Please write out each entry exactly as it appears.

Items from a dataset
==*==

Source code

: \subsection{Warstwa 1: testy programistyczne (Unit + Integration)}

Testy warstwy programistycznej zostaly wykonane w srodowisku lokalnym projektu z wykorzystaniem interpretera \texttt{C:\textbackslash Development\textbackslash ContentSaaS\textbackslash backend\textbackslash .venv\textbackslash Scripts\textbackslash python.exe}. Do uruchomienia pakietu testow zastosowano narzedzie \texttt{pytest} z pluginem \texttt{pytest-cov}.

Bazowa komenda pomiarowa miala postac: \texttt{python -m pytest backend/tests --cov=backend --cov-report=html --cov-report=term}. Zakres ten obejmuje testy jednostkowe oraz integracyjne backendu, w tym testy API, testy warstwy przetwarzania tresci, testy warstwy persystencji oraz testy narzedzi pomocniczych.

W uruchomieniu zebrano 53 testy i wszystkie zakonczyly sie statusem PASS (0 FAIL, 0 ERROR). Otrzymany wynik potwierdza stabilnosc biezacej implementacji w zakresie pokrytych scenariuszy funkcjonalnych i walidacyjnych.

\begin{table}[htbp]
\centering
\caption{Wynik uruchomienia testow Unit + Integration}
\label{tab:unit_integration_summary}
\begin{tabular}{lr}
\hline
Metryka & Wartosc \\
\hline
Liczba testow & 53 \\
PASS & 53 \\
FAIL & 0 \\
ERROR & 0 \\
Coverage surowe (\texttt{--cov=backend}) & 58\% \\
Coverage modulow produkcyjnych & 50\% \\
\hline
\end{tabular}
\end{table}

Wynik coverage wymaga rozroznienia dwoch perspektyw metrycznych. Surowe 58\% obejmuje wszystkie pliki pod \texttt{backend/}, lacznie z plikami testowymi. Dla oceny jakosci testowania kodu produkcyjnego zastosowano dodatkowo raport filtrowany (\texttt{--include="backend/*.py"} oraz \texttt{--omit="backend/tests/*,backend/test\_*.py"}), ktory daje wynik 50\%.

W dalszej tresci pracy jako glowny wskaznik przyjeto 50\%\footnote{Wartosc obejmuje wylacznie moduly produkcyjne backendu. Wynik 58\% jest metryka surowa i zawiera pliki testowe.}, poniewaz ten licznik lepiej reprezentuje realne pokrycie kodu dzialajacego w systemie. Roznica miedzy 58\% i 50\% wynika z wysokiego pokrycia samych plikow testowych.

==*==

Exercise answer >>
Source code

: \subsection{Warstwa 1: testy programistyczne (Unit + Integration)}

Testy warstwy programistycznej zostaly wykonane w srodowisku lokalnym projektu z wykorzystaniem interpretera \texttt{C:\textbackslash Development\textbackslash ContentSaaS\textbackslash backend\textbackslash .venv\textbackslash Scripts\textbackslash python.exe}. Do uruchomienia pakietu testow zastosowano narzedzie \texttt{pytest} z pluginem \texttt{pytest-cov}.

Bazowa komenda pomiarowa miala postac: \texttt{python -m pytest backend/tests --cov=backend --cov-report=html --cov-report=term}. Zakres ten obejmuje testy jednostkowe oraz integracyjne backendu, w tym testy API, testy warstwy przetwarzania tresci, testy warstwy persystencji oraz testy narzedzi pomocniczych.

W uruchomieniu zebrano 53 testy i wszystkie zakonczyly sie statusem PASS (0 FAIL, 0 ERROR). Otrzymany wynik potwierdza stabilnosc biezacej implementacji w zakresie pokrytych scenariuszy funkcjonalnych i walidacyjnych.

\begin{table}[htbp]
\centering
\caption{Wynik uruchomienia testow Unit + Integration}
\label{tab:unit_integration_summary}
\begin{tabular}{lr}
\hline
Metryka & Wartosc \\
\hline
Liczba testow & 53 \\
PASS & 53 \\
FAIL & 0 \\
ERROR & 0 \\
Coverage surowe (\texttt{--cov=backend}) & 58\% \\
Coverage modulow produkcyjnych & 50\% \\
\hline
\end{tabular}
\end{table}

Wynik coverage wymaga rozroznienia dwoch perspektyw metrycznych. Surowe 58\% obejmuje wszystkie pliki pod \texttt{backend/}, lacznie z plikami testowymi. Dla oceny jakosci testowania kodu produkcyjnego zastosowano dodatkowo raport filtrowany (\texttt{--include="backend/*.py"} oraz \texttt{--omit="backend/tests/*,backend/test\_*.py"}), ktory daje wynik 50\%.

W dalszej tresci pracy jako glowny wskaznik przyjeto 50\%\footnote{Wartosc obejmuje wylacznie moduly produkcyjne backendu. Wynik 58\% jest metryka surowa i zawiera pliki testowe.}, poniewaz ten licznik lepiej reprezentuje realne pokrycie kodu dzialajacego w systemie. Roznica miedzy 58\% i 50\% wynika z wysokiego pokrycia samych plikow testowych.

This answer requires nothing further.